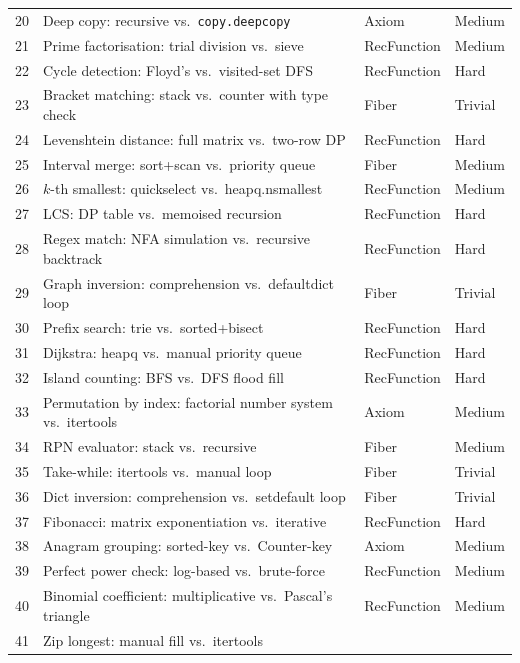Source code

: \begin{center}
\begin{tabular}{r p{5.5cm} l l}
  20 & Deep copy: recursive vs.\ \texttt{copy.deepcopy}
     & Axiom & Medium \\
  21 & Prime factorisation: trial division vs.\ sieve
     & RecFunction & Medium \\
  22 & Cycle detection: Floyd's vs.\ visited-set DFS
     & RecFunction & Hard \\
  23 & Bracket matching: stack vs.\ counter with type check
     & Fiber & Trivial \\
  24 & Levenshtein distance: full matrix vs.\ two-row DP
     & RecFunction & Hard \\
  25 & Interval merge: sort+scan vs.\ priority queue
     & Fiber & Medium \\
  26 & $k$-th smallest: quickselect vs.\ heapq.nsmallest
     & RecFunction & Medium \\
  27 & LCS: DP table vs.\ memoised recursion
     & RecFunction & Hard \\
  28 & Regex match: NFA simulation vs.\ recursive backtrack
     & RecFunction & Hard \\
  29 & Graph inversion: comprehension vs.\ defaultdict loop
     & Fiber & Trivial \\
  30 & Prefix search: trie vs.\ sorted+bisect
     & RecFunction & Hard \\
  31 & Dijkstra: heapq vs.\ manual priority queue
     & RecFunction & Hard \\
  32 & Island counting: BFS vs.\ DFS flood fill
     & RecFunction & Hard \\
  33 & Permutation by index: factorial number system vs.\ itertools
     & Axiom & Medium \\
  34 & RPN evaluator: stack vs.\ recursive
     & Fiber & Medium \\
  35 & Take-while: itertools vs.\ manual loop
     & Fiber & Trivial \\
  36 & Dict inversion: comprehension vs.\ setdefault loop
     & Fiber & Trivial \\
  37 & Fibonacci: matrix exponentiation vs.\ iterative
     & RecFunction & Hard \\
  38 & Anagram grouping: sorted-key vs.\ Counter-key
     & Axiom & Medium \\
  39 & Perfect power check: log-based vs.\ brute-force
     & RecFunction & Medium \\
  40 & Binomial coefficient: multiplicative vs.\ Pascal's triangle
     & RecFunction & Medium \\
  41 & Zip longest: manual fill vs.\ itertools

\end{tabular}
\end{center}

WHAT YOU SHOULD DO: Could you print all of the entries above exactly as written, minus the pictures?

WORKED SOLUTION:
Source code

: \begin{center}
\begin{tabular}{r p{5.5cm} l l}
  20 & Deep copy: recursive vs.\ \texttt{copy.deepcopy}
     & Axiom & Medium \\
  21 & Prime factorisation: trial division vs.\ sieve
     & RecFunction & Medium \\
  22 & Cycle detection: Floyd's vs.\ visited-set DFS
     & RecFunction & Hard \\
  23 & Bracket matching: stack vs.\ counter with type check
     & Fiber & Trivial \\
  24 & Levenshtein distance: full matrix vs.\ two-row DP
     & RecFunction & Hard \\
  25 & Interval merge: sort+scan vs.\ priority queue
     & Fiber & Medium \\
  26 & $k$-th smallest: quickselect vs.\ heapq.nsmallest
     & RecFunction & Medium \\
  27 & LCS: DP table vs.\ memoised recursion
     & RecFunction & Hard \\
  28 & Regex match: NFA simulation vs.\ recursive backtrack
     & RecFunction & Hard \\
  29 & Graph inversion: comprehension vs.\ defaultdict loop
     & Fiber & Trivial \\
  30 & Prefix search: trie vs.\ sorted+bisect
     & RecFunction & Hard \\
  31 & Dijkstra: heapq vs.\ manual priority queue
     & RecFunction & Hard \\
  32 & Island counting: BFS vs.\ DFS flood fill
     & RecFunction & Hard \\
  33 & Permutation by index: factorial number system vs.\ itertools
     & Axiom & Medium \\
  34 & RPN evaluator: stack vs.\ recursive
     & Fiber & Medium \\
  35 & Take-while: itertools vs.\ manual loop
     & Fiber & Trivial \\
  36 & Dict inversion: comprehension vs.\ setdefault loop
     & Fiber & Trivial \\
  37 & Fibonacci: matrix exponentiation vs.\ iterative
     & RecFunction & Hard \\
  38 & Anagram grouping: sorted-key vs.\ Counter-key
     & Axiom & Medium \\
  39 & Perfect power check: log-based vs.\ brute-force
     & RecFunction & Medium \\
  40 & Binomial coefficient: multiplicative vs.\ Pascal's triangle
     & RecFunction & Medium \\
  41 & Zip longest: manual fill vs.\ itertools

\end{tabular}
\end{center}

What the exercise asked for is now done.